Get Santa!, Royal Court
Monday 13th December 2010
Incongruence is always interesting, so the news earlier this year that Anthony Neilson, bad-boy author of adult plays such as Penetrator, The Censor and The Wonderful World of Dissocia, was penning a Christmas play — suitable for kids — at the Royal Court came as something of a delightful surprise. It was also clearly a chance to make amends for The Lying Kind, his 2002 seasonal venture at this address, which received what are politely called mixed reviews. This time, it’s good to be able to report that his new festive comedy, which opened tonight amid gales of laughter, proves that he has returned to top form.
Poor Holly. It’s Christmas and this spunky 10-year-old doesn’t need any presents: all she wants Santa to do is to find her real dad. The situation is a common one: Holly lives with her mum Barbara and with Bernard, her step-dad. For Christmas, Gran is visiting them to help out. With unimpeachable logic, Holly reasons thus: Santa visits every house in the world, therefore he must know where Terry, her real dad, lives. If she sets a trap for Santa, she will be able to get in touch with Terry.
It’s a cunning plan but things go wrong very soon after the global gift-giver arrives. Without giving any of the pleasurable plot twists away, it can be said that Santa’s son and helper, young Bumblehole, is involved in some farcical goings-on, and that some magical sleights of hand result in Holly’s Teddy being reanimated, resulting in a rush of tenderness from the audience to the stage, for surely a talking teddy must be every child’s dream.
Neilson loves setting his plays at Yuletide — no fewer than four of his back catalogue have been set during this time: The Night Before Christmas, Year of the Family, The Lying Kind and God in Ruins. Clearly, there is something about the mix of innocence and ghastliness that appeals about the so-called festive season. As with all of his best recent work, Neilson excels at taking the kaleidoscope of everyday life, giving it a good shake and then stamping on it until the stage is littered with the mess of surreal ideas, childlike reasoning and sublime silliness. Such fun!
This time the story deftly mixes small doses of pain — Holly’s loneliness and her longing for her real dad — with great splashes of humour. Here, fart jokes alternate with magical enchantment, and warm desires heat up the chilly depths of youthful depression. This Christmas is a kind of Jungian therapy session, one in which the joys of song and laughter soothe the aching soul. For once, the agony of separation is overcome by the wild wanderings of a vivid imagination.
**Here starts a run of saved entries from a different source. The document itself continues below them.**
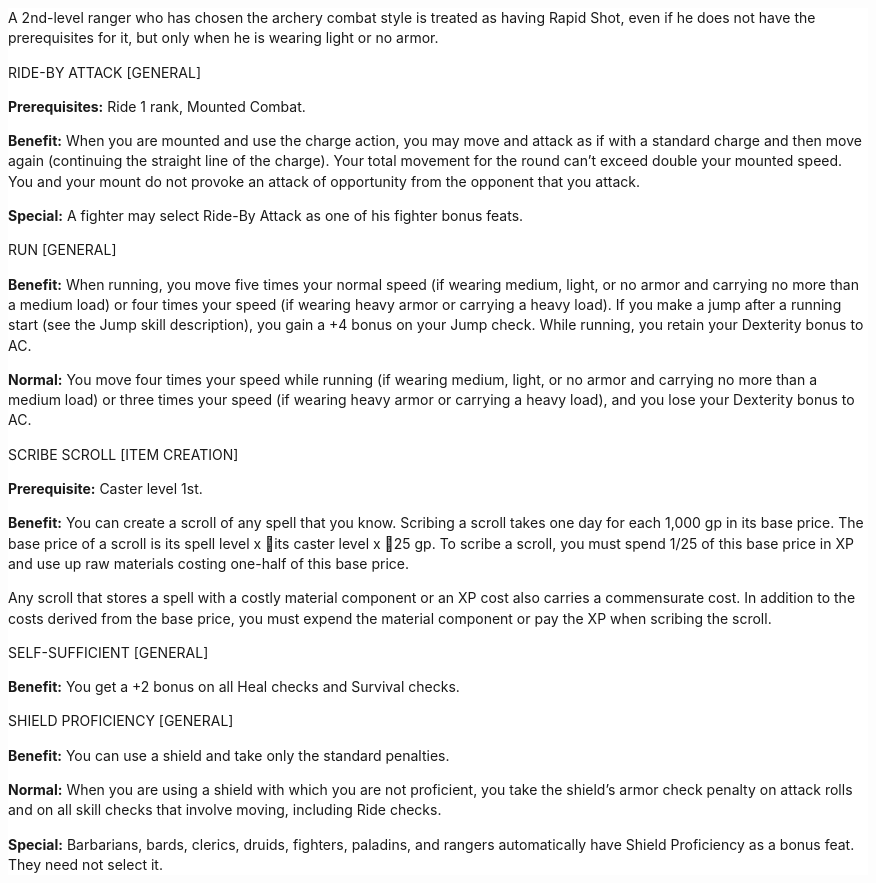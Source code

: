 A 2nd-level ranger who has chosen the archery combat style is treated as
having Rapid Shot, even if he does not have the prerequisites for it,
but only when he is wearing light or no armor.

RIDE-BY ATTACK \[GENERAL\]

**Prerequisites:** Ride 1 rank, Mounted Combat.

**Benefit:** When you are mounted and use the charge action, you may
move and attack as if with a standard charge and then move again
(continuing the straight line of the charge). Your total movement for
the round can’t exceed double your mounted speed. You and your mount do
not provoke an attack of opportunity from the opponent that you attack.

**Special:** A fighter may select Ride-By Attack as one of his fighter
bonus feats.

RUN \[GENERAL\]

**Benefit:** When running, you move five times your normal speed (if
wearing medium, light, or no armor and carrying no more than a medium
load) or four times your speed (if wearing heavy armor or carrying a
heavy load). If you make a jump after a running start (see the Jump
skill description), you gain a +4 bonus on your Jump check. While
running, you retain your Dexterity bonus to AC.

**Normal:** You move four times your speed while running (if wearing
medium, light, or no armor and carrying no more than a medium load) or
three times your speed (if wearing heavy armor or carrying a heavy
load), and you lose your Dexterity bonus to AC.

SCRIBE SCROLL \[ITEM CREATION\]

**Prerequisite:** Caster level 1st.

**Benefit:** You can create a scroll of any spell that you know.
Scribing a scroll takes one day for each 1,000 gp in its base price. The
base price of a scroll is its spell level x its caster level x 25 gp.
To scribe a scroll, you must spend 1/25 of this base price in XP and use
up raw materials costing one-half of this base price.

Any scroll that stores a spell with a costly material component or an XP
cost also carries a commensurate cost. In addition to the costs derived
from the base price, you must expend the material component or pay the
XP when scribing the scroll.

SELF-SUFFICIENT \[GENERAL\]

**Benefit:** You get a +2 bonus on all Heal checks and Survival checks.

SHIELD PROFICIENCY \[GENERAL\]

**Benefit:** You can use a shield and take only the standard penalties.

**Normal:** When you are using a shield with which you are not
proficient, you take the shield’s armor check penalty on attack rolls
and on all skill checks that involve moving, including Ride checks.

**Special:** Barbarians, bards, clerics, druids, fighters, paladins, and
rangers automatically have Shield Proficiency as a bonus feat. They need
not select it.
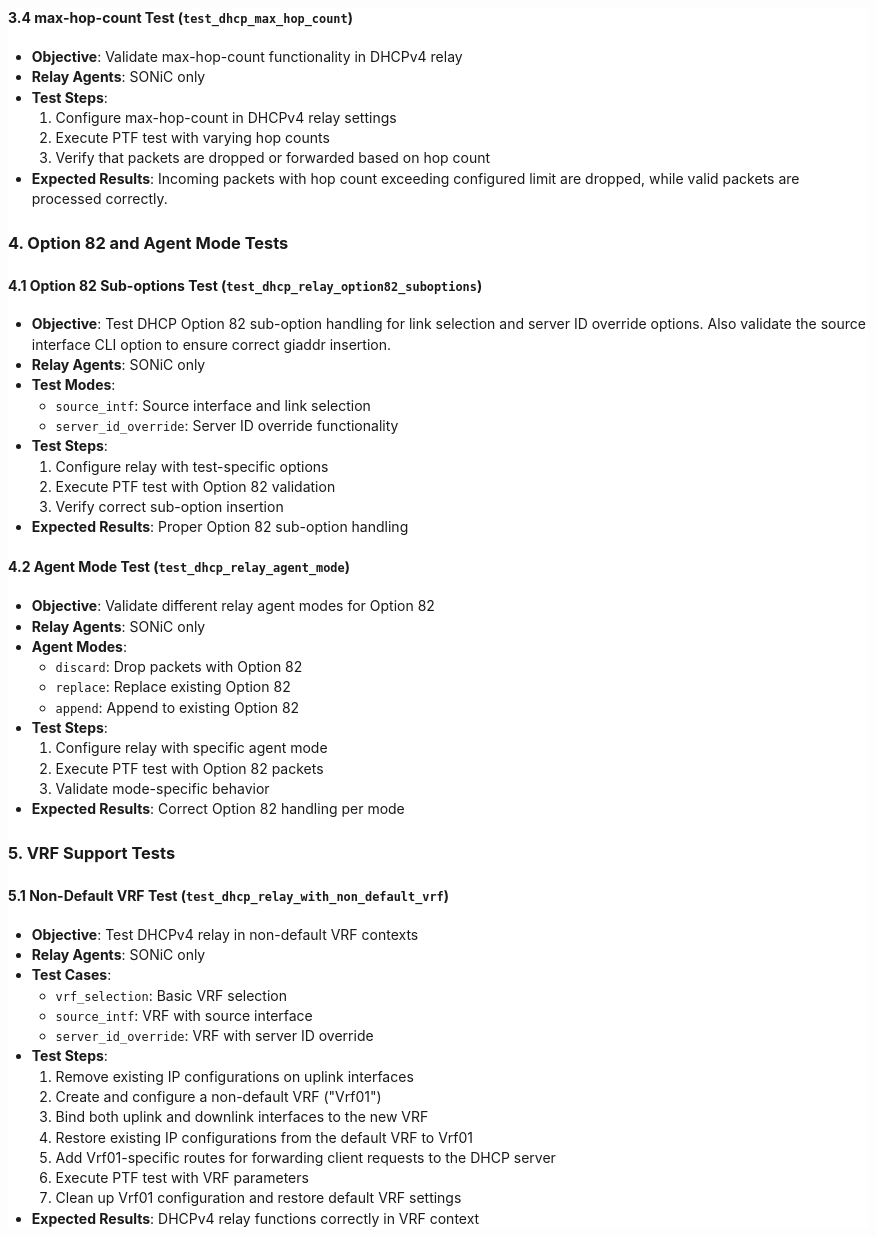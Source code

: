 #### 3.4 max-hop-count Test (`test_dhcp_max_hop_count`)
- **Objective**: Validate max-hop-count functionality in DHCPv4 relay
- **Relay Agents**: SONiC only
- **Test Steps**:
  1. Configure max-hop-count in DHCPv4 relay settings
  2. Execute PTF test with varying hop counts
  3. Verify that packets are dropped or forwarded based on hop count
- **Expected Results**: Incoming packets with hop count exceeding configured limit are dropped, while valid packets are processed correctly.

### 4. Option 82 and Agent Mode Tests

#### 4.1 Option 82 Sub-options Test (`test_dhcp_relay_option82_suboptions`)
- **Objective**: Test DHCP Option 82 sub-option handling for link selection and server ID override options. Also validate the source interface CLI option to ensure correct giaddr insertion.
- **Relay Agents**: SONiC only
- **Test Modes**:
  - `source_intf`: Source interface and link selection
  - `server_id_override`: Server ID override functionality
- **Test Steps**:
  1. Configure relay with test-specific options
  2. Execute PTF test with Option 82 validation
  3. Verify correct sub-option insertion
- **Expected Results**: Proper Option 82 sub-option handling

#### 4.2 Agent Mode Test (`test_dhcp_relay_agent_mode`)
- **Objective**: Validate different relay agent modes for Option 82
- **Relay Agents**: SONiC only
- **Agent Modes**:
  - `discard`: Drop packets with Option 82
  - `replace`: Replace existing Option 82
  - `append`: Append to existing Option 82
- **Test Steps**:
  1. Configure relay with specific agent mode
  2. Execute PTF test with Option 82 packets
  3. Validate mode-specific behavior
- **Expected Results**: Correct Option 82 handling per mode

### 5. VRF Support Tests

#### 5.1 Non-Default VRF Test (`test_dhcp_relay_with_non_default_vrf`)
- **Objective**: Test DHCPv4 relay in non-default VRF contexts
- **Relay Agents**: SONiC only
- **Test Cases**:
  - `vrf_selection`: Basic VRF selection
  - `source_intf`: VRF with source interface
  - `server_id_override`: VRF with server ID override
- **Test Steps**:
  1. Remove existing IP configurations on uplink interfaces
  2. Create and configure a non-default VRF ("Vrf01")
  3. Bind both uplink and downlink interfaces to the new VRF
  4. Restore existing IP configurations from the default VRF to Vrf01
  5. Add Vrf01-specific routes for forwarding client requests to the DHCP server
  6. Execute PTF test with VRF parameters
  7. Clean up Vrf01 configuration and restore default VRF settings
- **Expected Results**: DHCPv4 relay functions correctly in VRF context
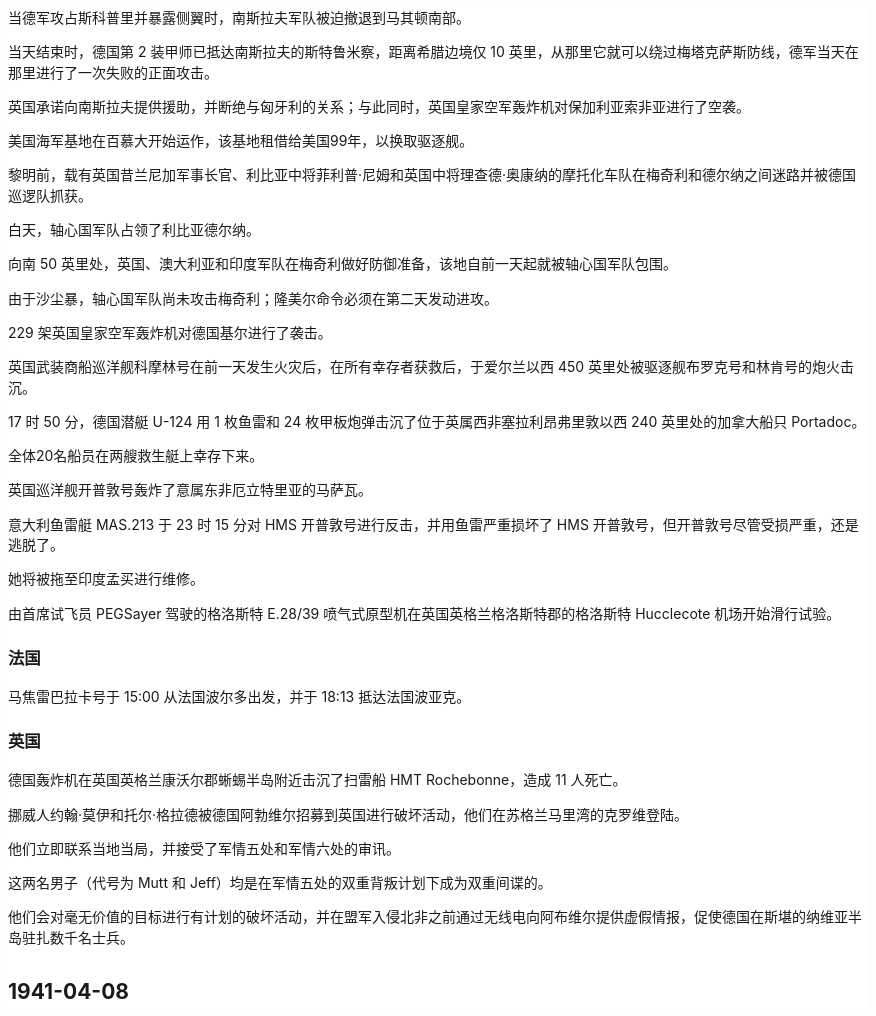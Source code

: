 当德军攻占斯科普里并暴露侧翼时，南斯拉夫军队被迫撤退到马其顿南部。

当天结束时，德国第 2 装甲师已抵达南斯拉夫的斯特鲁米察，距离希腊边境仅 10
英里，从那里它就可以绕过梅塔克萨斯防线，德军当天在那里进行了一次失败的正面攻击。

英国承诺向南斯拉夫提供援助，并断绝与匈牙利的关系；与此同时，英国皇家空军轰炸机对保加利亚索非亚进行了空袭。

美国海军基地在百慕大开始运作，该基地租借给美国99年，以换取驱逐舰。

黎明前，载有英国昔兰尼加军事长官、利比亚中将菲利普·尼姆和英国中将理查德·奥康纳的摩托化车队在梅奇利和德尔纳之间迷路并被德国巡逻队抓获。

白天，轴心国军队占领了利比亚德尔纳。

向南 50
英里处，英国、澳大利亚和印度军队在梅奇利做好防御准备，该地自前一天起就被轴心国军队包围。

由于沙尘暴，轴心国军队尚未攻击梅奇利；隆美尔命令必须在第二天发动进攻。

229 架英国皇家空军轰炸机对德国基尔进行了袭击。

英国武装商船巡洋舰科摩林号在前一天发生火灾后，在所有幸存者获救后，于爱尔兰以西
450 英里处被驱逐舰布罗克号和林肯号的炮火击沉。

17 时 50 分，德国潜艇 U-124 用 1 枚鱼雷和 24
枚甲板炮弹击沉了位于英属西非塞拉利昂弗里敦以西 240 英里处的加拿大船只
Portadoc。

全体20名船员在两艘救生艇上幸存下来。

英国巡洋舰开普敦号轰炸了意属东非厄立特里亚的马萨瓦。

意大利鱼雷艇 MAS.213 于 23 时 15 分对 HMS
开普敦号进行反击，并用鱼雷严重损坏了 HMS
开普敦号，但开普敦号尽管受损严重，还是逃脱了。

她将被拖至印度孟买进行维修。

由首席试飞员 PEGSayer 驾驶的格洛斯特 E.28/39
喷气式原型机在英国英格兰格洛斯特郡的格洛斯特 Hucclecote
机场开始滑行试验。

### 法国

马焦雷巴拉卡号于 15:00 从法国波尔多出发，并于 18:13 抵达法国波亚克。

### 英国

德国轰炸机在英国英格兰康沃尔郡蜥蜴半岛附近击沉了扫雷船 HMT
Rochebonne，造成 11 人死亡。

挪威人约翰·莫伊和托尔·格拉德被德国阿勃维尔招募到英国进行破坏活动，他们在苏格兰马里湾的克罗维登陆。

他们立即联系当地当局，并接受了军情五处和军情六处的审讯。

这两名男子（代号为 Mutt 和
Jeff）均是在军情五处的双重背叛计划下成为双重间谍的。

他们会对毫无价值的目标进行有计划的破坏活动，并在盟军入侵北非之前通过无线电向阿布维尔提供虚假情报，促使德国在斯堪的纳维亚半岛驻扎数千名士兵。

## 1941-04-08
Both kids and adults will find the show enjoyable because the acting is big and breezy, the set is lurid and sparkles with explosive effects, and the story moves forward at a cracking pace. Amid all the jokes, the serious points arrive almost surreptitiously, teaching us all some valuable lessons about selfishness and self-knowledge, about the relentless pressure to have fun at year’s end and about the true awfulness of having to experience Christmas every day of the year. Somewhere in a corner there also lurk some truthful musings about mothers and daughters, and about young girls and their fathers.
Like Dennis Kelly’s RSC Matilda the Musical, this is a serious play wrapped in a magical farce. Imogen Doel, who is making her professional stage debut, is feisty and hilarious as the determined Holly, a nice contrast to Gabriel Quigley as the confused Barbara and Amanda Hadingue as the scatty Gran. Likewise, David Sterne’s grizzled Santa contrasts perfectly with both Tom Godwin’s comic Bumblehole and Robert Stokes’s dog-like Bernard. The cartoonish feel of the performances, under Neilson’s direction, feels just right. Mervyn Millar and Chand Martinez’s puppet Teddy is a delight from start to finish, as is Miriam Buether’s magical design, while Nick Powell’s music is intensely enjoyable in its parodic flair and its happy rhythms. You’d have to have an icy heart not to love this comic Christmas.